Look up the packet at PN. Worst-case O(N) linear scan; the buffer is not designed for random access, so callers should reserve this for tests or rare paths (e.g. computing an RTT sample from the largest acked PN, which is at most one call per ACK).

new()

-spec new() -> buf().

Construct an empty buffer.

size/1

-spec size(buf()) -> non_neg_integer().

Number of entries currently held.

take_lost/4

-spec take_lost(buf(), integer(), integer(), pos_integer()) ->
                   {[nquic_loss:sent_packet()], buf(), non_neg_integer() | undefined}.

Take all entries that satisfy the RFC 9002 §6.1 loss conditions (PN =< PThresh OR time_sent =< TCutoff). Returns the lost packets in PN-ascending order, the residual buffer, and the NextLossTime hint (the first not-lost packet's time_sent + LossDelay, or undefined if every packet was lost). Stops at the first packet that fails both conditions. PN order equals time-sent order on monotonic clock + monotonic PN, so all suffix entries are also not lost; early-stop is safe.

take_older_than/2

-spec take_older_than(buf(), integer()) -> {[nquic_loss:sent_packet()], buf()}.

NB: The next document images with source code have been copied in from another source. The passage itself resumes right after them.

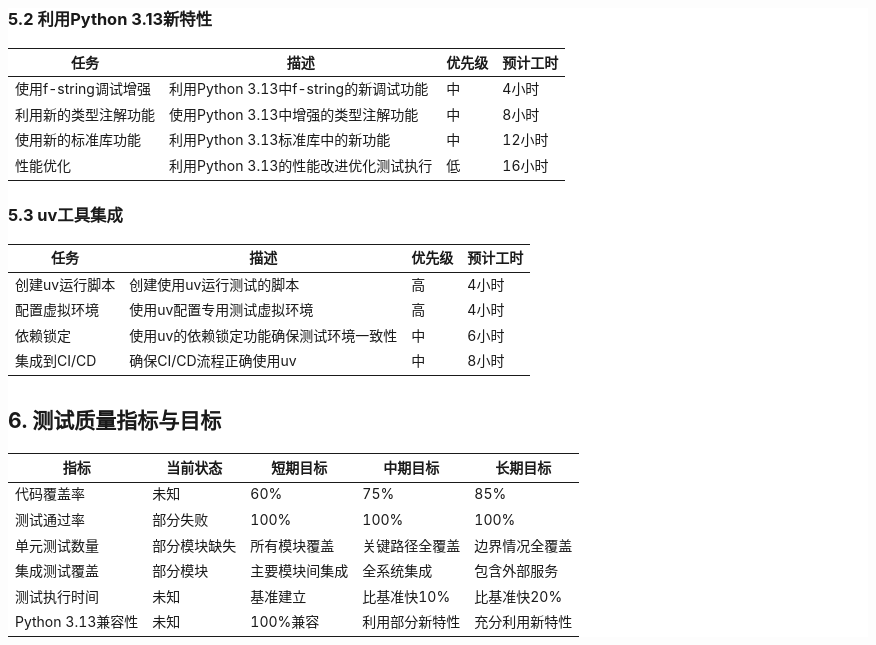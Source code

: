### 5.2 利用Python 3.13新特性

| 任务 | 描述 | 优先级 | 预计工时 |
|------|------|--------|----------|
| 使用f-string调试增强 | 利用Python 3.13中f-string的新调试功能 | 中 | 4小时 |
| 利用新的类型注解功能 | 使用Python 3.13中增强的类型注解功能 | 中 | 8小时 |
| 使用新的标准库功能 | 利用Python 3.13标准库中的新功能 | 中 | 12小时 |
| 性能优化 | 利用Python 3.13的性能改进优化测试执行 | 低 | 16小时 |

### 5.3 uv工具集成

| 任务 | 描述 | 优先级 | 预计工时 |
|------|------|--------|----------|
| 创建uv运行脚本 | 创建使用uv运行测试的脚本 | 高 | 4小时 |
| 配置虚拟环境 | 使用uv配置专用测试虚拟环境 | 高 | 4小时 |
| 依赖锁定 | 使用uv的依赖锁定功能确保测试环境一致性 | 中 | 6小时 |
| 集成到CI/CD | 确保CI/CD流程正确使用uv | 中 | 8小时 |

## 6. 测试质量指标与目标

| 指标 | 当前状态 | 短期目标 | 中期目标 | 长期目标 |
|------|----------|----------|----------|----------|
| 代码覆盖率 | 未知 | 60% | 75% | 85% |
| 测试通过率 | 部分失败 | 100% | 100% | 100% |
| 单元测试数量 | 部分模块缺失 | 所有模块覆盖 | 关键路径全覆盖 | 边界情况全覆盖 |
| 集成测试覆盖 | 部分模块 | 主要模块间集成 | 全系统集成 | 包含外部服务 |
| 测试执行时间 | 未知 | 基准建立 | 比基准快10% | 比基准快20% |
| Python 3.13兼容性 | 未知 | 100%兼容 | 利用部分新特性 | 充分利用新特性 |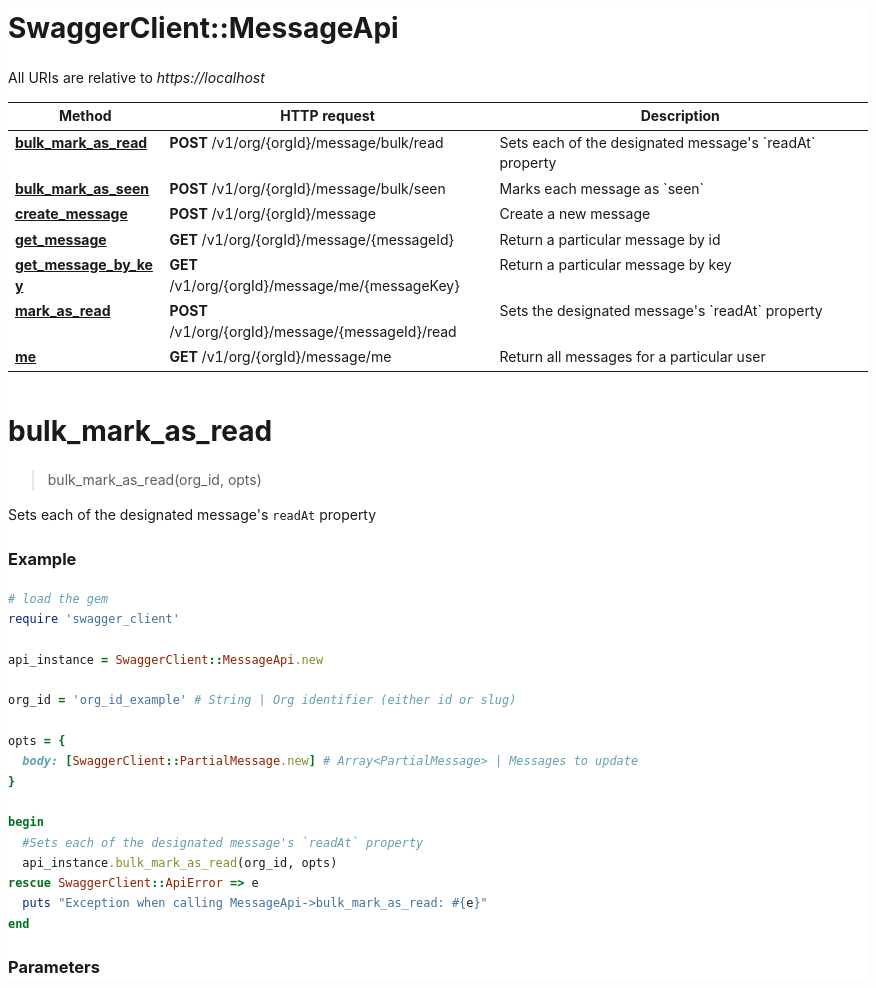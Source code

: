 # SwaggerClient::MessageApi

All URIs are relative to *https://localhost*

Method | HTTP request | Description
------------- | ------------- | -------------
[**bulk_mark_as_read**](MessageApi.md#bulk_mark_as_read) | **POST** /v1/org/{orgId}/message/bulk/read | Sets each of the designated message&#39;s &#x60;readAt&#x60; property
[**bulk_mark_as_seen**](MessageApi.md#bulk_mark_as_seen) | **POST** /v1/org/{orgId}/message/bulk/seen | Marks each message as &#x60;seen&#x60;
[**create_message**](MessageApi.md#create_message) | **POST** /v1/org/{orgId}/message | Create a new message
[**get_message**](MessageApi.md#get_message) | **GET** /v1/org/{orgId}/message/{messageId} | Return a particular message by id
[**get_message_by_key**](MessageApi.md#get_message_by_key) | **GET** /v1/org/{orgId}/message/me/{messageKey} | Return a particular message by key
[**mark_as_read**](MessageApi.md#mark_as_read) | **POST** /v1/org/{orgId}/message/{messageId}/read | Sets the designated message&#39;s &#x60;readAt&#x60; property
[**me**](MessageApi.md#me) | **GET** /v1/org/{orgId}/message/me | Return all messages for a particular user


# **bulk_mark_as_read**
> bulk_mark_as_read(org_id, opts)

Sets each of the designated message's `readAt` property



### Example
```ruby
# load the gem
require 'swagger_client'

api_instance = SwaggerClient::MessageApi.new

org_id = 'org_id_example' # String | Org identifier (either id or slug)

opts = { 
  body: [SwaggerClient::PartialMessage.new] # Array<PartialMessage> | Messages to update
}

begin
  #Sets each of the designated message's `readAt` property
  api_instance.bulk_mark_as_read(org_id, opts)
rescue SwaggerClient::ApiError => e
  puts "Exception when calling MessageApi->bulk_mark_as_read: #{e}"
end
```

### Parameters
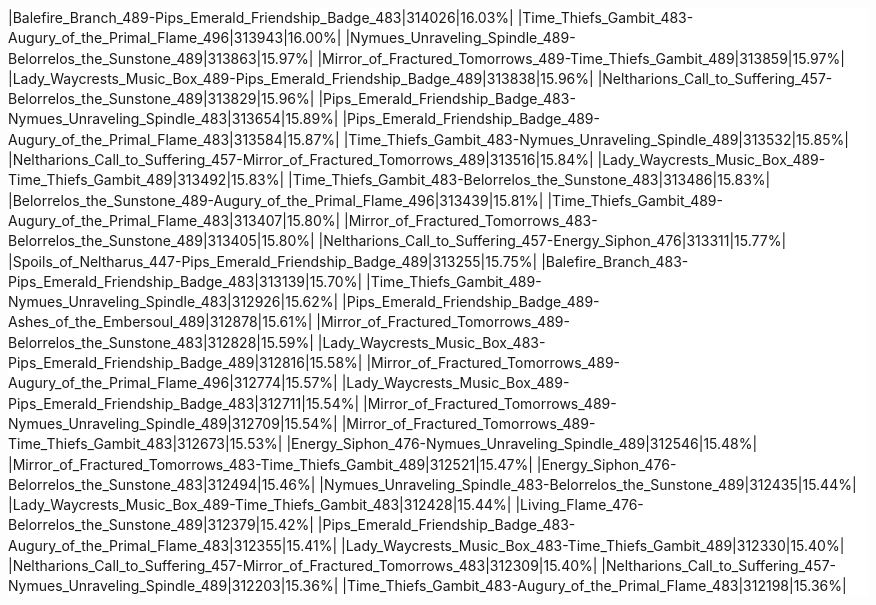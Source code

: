 |Balefire_Branch_489-Pips_Emerald_Friendship_Badge_483|314026|16.03%|
|Time_Thiefs_Gambit_483-Augury_of_the_Primal_Flame_496|313943|16.00%|
|Nymues_Unraveling_Spindle_489-Belorrelos_the_Sunstone_489|313863|15.97%|
|Mirror_of_Fractured_Tomorrows_489-Time_Thiefs_Gambit_489|313859|15.97%|
|Lady_Waycrests_Music_Box_489-Pips_Emerald_Friendship_Badge_489|313838|15.96%|
|Neltharions_Call_to_Suffering_457-Belorrelos_the_Sunstone_489|313829|15.96%|
|Pips_Emerald_Friendship_Badge_483-Nymues_Unraveling_Spindle_483|313654|15.89%|
|Pips_Emerald_Friendship_Badge_489-Augury_of_the_Primal_Flame_483|313584|15.87%|
|Time_Thiefs_Gambit_483-Nymues_Unraveling_Spindle_489|313532|15.85%|
|Neltharions_Call_to_Suffering_457-Mirror_of_Fractured_Tomorrows_489|313516|15.84%|
|Lady_Waycrests_Music_Box_489-Time_Thiefs_Gambit_489|313492|15.83%|
|Time_Thiefs_Gambit_483-Belorrelos_the_Sunstone_483|313486|15.83%|
|Belorrelos_the_Sunstone_489-Augury_of_the_Primal_Flame_496|313439|15.81%|
|Time_Thiefs_Gambit_489-Augury_of_the_Primal_Flame_483|313407|15.80%|
|Mirror_of_Fractured_Tomorrows_483-Belorrelos_the_Sunstone_489|313405|15.80%|
|Neltharions_Call_to_Suffering_457-Energy_Siphon_476|313311|15.77%|
|Spoils_of_Neltharus_447-Pips_Emerald_Friendship_Badge_489|313255|15.75%|
|Balefire_Branch_483-Pips_Emerald_Friendship_Badge_483|313139|15.70%|
|Time_Thiefs_Gambit_489-Nymues_Unraveling_Spindle_483|312926|15.62%|
|Pips_Emerald_Friendship_Badge_489-Ashes_of_the_Embersoul_489|312878|15.61%|
|Mirror_of_Fractured_Tomorrows_489-Belorrelos_the_Sunstone_483|312828|15.59%|
|Lady_Waycrests_Music_Box_483-Pips_Emerald_Friendship_Badge_489|312816|15.58%|
|Mirror_of_Fractured_Tomorrows_489-Augury_of_the_Primal_Flame_496|312774|15.57%|
|Lady_Waycrests_Music_Box_489-Pips_Emerald_Friendship_Badge_483|312711|15.54%|
|Mirror_of_Fractured_Tomorrows_489-Nymues_Unraveling_Spindle_489|312709|15.54%|
|Mirror_of_Fractured_Tomorrows_489-Time_Thiefs_Gambit_483|312673|15.53%|
|Energy_Siphon_476-Nymues_Unraveling_Spindle_489|312546|15.48%|
|Mirror_of_Fractured_Tomorrows_483-Time_Thiefs_Gambit_489|312521|15.47%|
|Energy_Siphon_476-Belorrelos_the_Sunstone_483|312494|15.46%|
|Nymues_Unraveling_Spindle_483-Belorrelos_the_Sunstone_489|312435|15.44%|
|Lady_Waycrests_Music_Box_489-Time_Thiefs_Gambit_483|312428|15.44%|
|Living_Flame_476-Belorrelos_the_Sunstone_489|312379|15.42%|
|Pips_Emerald_Friendship_Badge_483-Augury_of_the_Primal_Flame_483|312355|15.41%|
|Lady_Waycrests_Music_Box_483-Time_Thiefs_Gambit_489|312330|15.40%|
|Neltharions_Call_to_Suffering_457-Mirror_of_Fractured_Tomorrows_483|312309|15.40%|
|Neltharions_Call_to_Suffering_457-Nymues_Unraveling_Spindle_489|312203|15.36%|
|Time_Thiefs_Gambit_483-Augury_of_the_Primal_Flame_483|312198|15.36%|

Take all entries with time_sent =< Cutoff. Walks ascending and stops at the first entry newer than Cutoff. Used to prune the recently-lost index past the spurious-loss reorder window.

take_range/3

Take all entries with Low =< PN =< High. Returns the matched packets in PN-ascending order plus the residual buffer. The common case (range covers a prefix of front) touches only front and runs in O(K) where K is the partition position. When the range straddles into back, back is reversed once into front and the scan continues; paid as a single linear pass amortised across the caller.

to_list/1

-spec to_list(buf()) -> [{nquic_packet_number:t(), nquic_loss:sent_packet()}].

All {PN, Pkt} entries in PN-ascending order.

values/1

-spec values(buf()) -> [nquic_loss:sent_packet()].

Packet records in PN-ascending order. Materialises the full list.